EXERCISE GOAL
Do any lines in the data below contain "funcionamiento"? If so, copy every one of them.

RECORDS FOR THE TASK

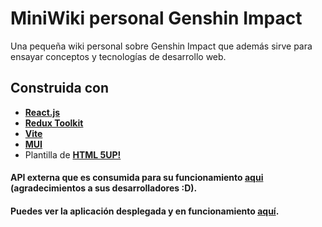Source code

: # MiniWiki personal Genshin Impact

Una pequeña wiki personal sobre Genshin Impact que además sirve para ensayar conceptos y tecnologías de desarrollo web.

## Construida con

- **[React.js](https://reactjs.org/)**
- **[Redux Toolkit](https://redux-toolkit.js.org/)**
- **[Vite](https://vitejs.dev/)**
- **[MUI](https://mui.com/)**
- Plantilla de **[HTML 5UP!](https://html5up.net/)**

#### API externa que es consumida para su funcionamiento **[aqui](http://genshin-app-api.herokuapp.com/)** (agradecimientos a sus desarrolladores :D).

#### Puedes ver la aplicación desplegada y en funcionamiento **[aquí](https://genshin-miniwiki-personal.vercel.app/)**.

FINISHED EXERCISE
#### API externa que es consumida para su funcionamiento **[aqui](http://genshin-app-api.herokuapp.com/)** (agradecimientos a sus desarrolladores :D).
#### Puedes ver la aplicación desplegada y en funcionamiento **[aquí](https://genshin-miniwiki-personal.vercel.app/)**.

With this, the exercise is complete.